Dataset entries Start Marker

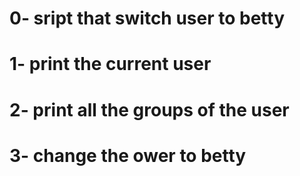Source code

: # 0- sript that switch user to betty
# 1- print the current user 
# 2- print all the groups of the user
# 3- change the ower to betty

Dataset entries End Marker
Dataset entries Start Marker

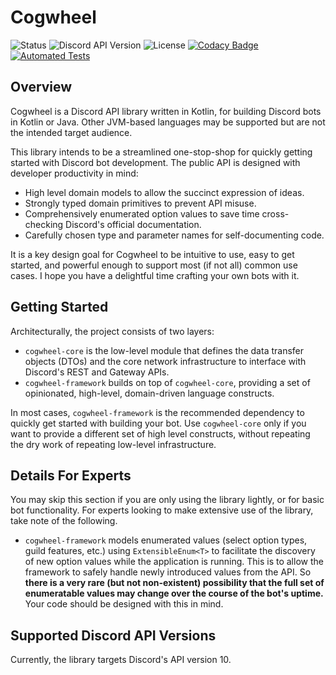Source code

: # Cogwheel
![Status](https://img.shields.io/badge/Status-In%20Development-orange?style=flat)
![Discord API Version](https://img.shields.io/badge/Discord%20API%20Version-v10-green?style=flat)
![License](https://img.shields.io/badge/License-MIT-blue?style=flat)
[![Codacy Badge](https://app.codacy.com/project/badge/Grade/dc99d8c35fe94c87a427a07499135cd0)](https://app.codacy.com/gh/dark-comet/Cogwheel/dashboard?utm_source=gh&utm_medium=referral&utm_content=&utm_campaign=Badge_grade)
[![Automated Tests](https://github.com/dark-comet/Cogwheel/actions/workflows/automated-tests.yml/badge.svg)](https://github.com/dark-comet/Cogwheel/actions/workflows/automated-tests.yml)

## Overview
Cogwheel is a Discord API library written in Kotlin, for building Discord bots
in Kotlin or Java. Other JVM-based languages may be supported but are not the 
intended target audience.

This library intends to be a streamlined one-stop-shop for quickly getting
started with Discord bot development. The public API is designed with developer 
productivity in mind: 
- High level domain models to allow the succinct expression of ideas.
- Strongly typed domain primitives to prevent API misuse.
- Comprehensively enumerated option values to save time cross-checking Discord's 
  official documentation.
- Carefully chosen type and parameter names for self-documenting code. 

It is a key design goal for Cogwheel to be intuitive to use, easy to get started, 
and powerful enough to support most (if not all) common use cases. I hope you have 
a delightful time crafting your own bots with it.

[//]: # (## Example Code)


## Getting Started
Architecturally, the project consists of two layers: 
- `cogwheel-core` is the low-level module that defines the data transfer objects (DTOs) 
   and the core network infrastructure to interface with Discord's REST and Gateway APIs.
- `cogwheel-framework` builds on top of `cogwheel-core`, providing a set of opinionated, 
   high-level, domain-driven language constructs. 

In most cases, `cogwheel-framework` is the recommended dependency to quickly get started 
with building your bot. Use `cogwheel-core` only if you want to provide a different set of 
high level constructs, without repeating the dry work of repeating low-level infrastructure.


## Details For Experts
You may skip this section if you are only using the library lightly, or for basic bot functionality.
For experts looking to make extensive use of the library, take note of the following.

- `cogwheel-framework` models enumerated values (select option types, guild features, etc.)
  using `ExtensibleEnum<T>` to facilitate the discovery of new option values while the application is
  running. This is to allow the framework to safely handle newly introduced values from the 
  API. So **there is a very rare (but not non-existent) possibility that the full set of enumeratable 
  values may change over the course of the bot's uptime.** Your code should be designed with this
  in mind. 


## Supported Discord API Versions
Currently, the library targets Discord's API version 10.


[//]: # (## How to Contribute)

Dataset entries End Marker

Activity - Start with the line above that contains "transfer objects (DTOs)" and end with the line that contains "with building your". Write out those lines exactly, and only those.

The completed task -
- `cogwheel-core` is the low-level module that defines the data transfer objects (DTOs) 
   and the core network infrastructure to interface with Discord's REST and Gateway APIs.
- `cogwheel-framework` builds on top of `cogwheel-core`, providing a set of opinionated, 
   high-level, domain-driven language constructs. 

In most cases, `cogwheel-framework` is the recommended dependency to quickly get started 
with building your bot. Use `cogwheel-core` only if you want to provide a different set of 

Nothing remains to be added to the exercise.